Telemetry

From version 4.38.0, the default Redpanda Connect configuration includes a telemetry service that sends anonymized usage statistics to Redpanda. Redpanda analyzes the data to find out how often each Redpanda Connect component is used in production environments, and common usage patterns. This data analysis aims to help:

  • Identify gaps in functionality.

  • Prioritize the delivery of new features, enhancements, and bug fixes.

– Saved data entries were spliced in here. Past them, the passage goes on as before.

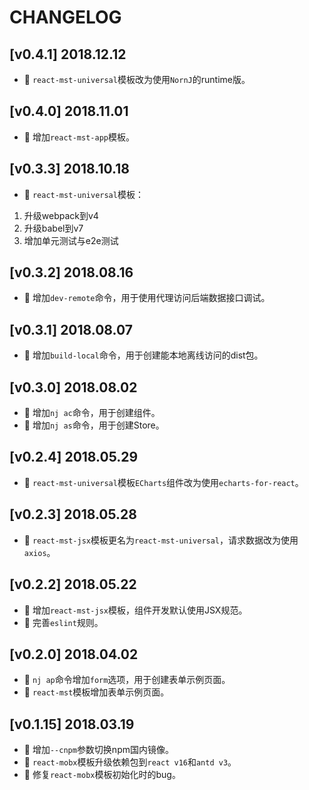 # CHANGELOG

## [v0.4.1] 2018.12.12

* 🌟 `react-mst-universal`模板改为使用`NornJ`的runtime版。

## [v0.4.0] 2018.11.01

* 🌟 增加`react-mst-app`模板。

## [v0.3.3] 2018.10.18

* 🌟 `react-mst-universal`模板：
1. 升级webpack到v4
2. 升级babel到v7
3. 增加单元测试与e2e测试

## [v0.3.2] 2018.08.16

* 🌟 增加`dev-remote`命令，用于使用代理访问后端数据接口调试。

## [v0.3.1] 2018.08.07

* 🌟 增加`build-local`命令，用于创建能本地离线访问的dist包。

## [v0.3.0] 2018.08.02

* 🌟 增加`nj ac`命令，用于创建组件。
* 🌟 增加`nj as`命令，用于创建Store。

## [v0.2.4] 2018.05.29

* 🌟 `react-mst-universal`模板`ECharts`组件改为使用`echarts-for-react`。

## [v0.2.3] 2018.05.28

* 🌟 `react-mst-jsx`模板更名为`react-mst-universal`，请求数据改为使用`axios`。

## [v0.2.2] 2018.05.22

* 🌟 增加`react-mst-jsx`模板，组件开发默认使用JSX规范。
* 🌟 完善`eslint`规则。

## [v0.2.0] 2018.04.02

* 🌟 `nj ap`命令增加`form`选项，用于创建表单示例页面。
* 🌟 `react-mst`模板增加表单示例页面。

## [v0.1.15] 2018.03.19

* 🌟 增加`--cnpm`参数切换npm国内镜像。
* 🌟 `react-mobx`模板升级依赖包到`react v16`和`antd v3`。
* 🐞 修复`react-mobx`模板初始化时的bug。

For example, if usage data shows that most aws_s3 outputs are paired with a mutation processor, then embedding a mutation field in the component might be a useful enhancement.

Data collection method

When you execute a configuration, the Redpanda Connect instance sends a JSON payload to the collection server. The payload contains a high-level, anonymized summary of the contents of the configuration file. Field values are never transmitted, nor are decorations of the configuration, such as label names.

For example, if you execute this configuration:

input:
  label: message_input
  generate:
    interval: 1s
    mapping: 'root.input_field = "string"'

output:
  label: message_output
  aws_s3:
    bucket: bucket_name
    path: filename.txt

Redpanda extracts the following details from the data collected:

  • A unique identifier for the Redpanda Connect instance.

  • How long the configuration has been running for.

  • Components used in the configuration. In this case, a generate input and an aws_s3 output.

  • The IP address of the running Redpanda Connect instance.

The code responsible for extracting usage data is available in the connect repository in the file: ./payload.go.

Data collection frequency

To avoid analyzing instances used for experimentation or testing, a Redpanda Connect instance must have been running for at least 5 minutes before any usage data is collected. Once usage data starts to be emitted, it is sent to the collection server once every 24 hours.

Disable the telemetry service

The telemetry service configuration is only included in the build artifacts released through GitHub or Redpanda’s official Docker images. This includes the rpk connect plugin, which is used to manage installations and upgrades of Redpanda Connect. Custom builds do not send usage data.

To continue to use the official Redpanda artifacts or images but disable the telemetry service, you can either block internet traffic or run the following command:

rpk connect run --disable-telemetry

Disabling telemetry does not affect the normal operation of Redpanda Connect.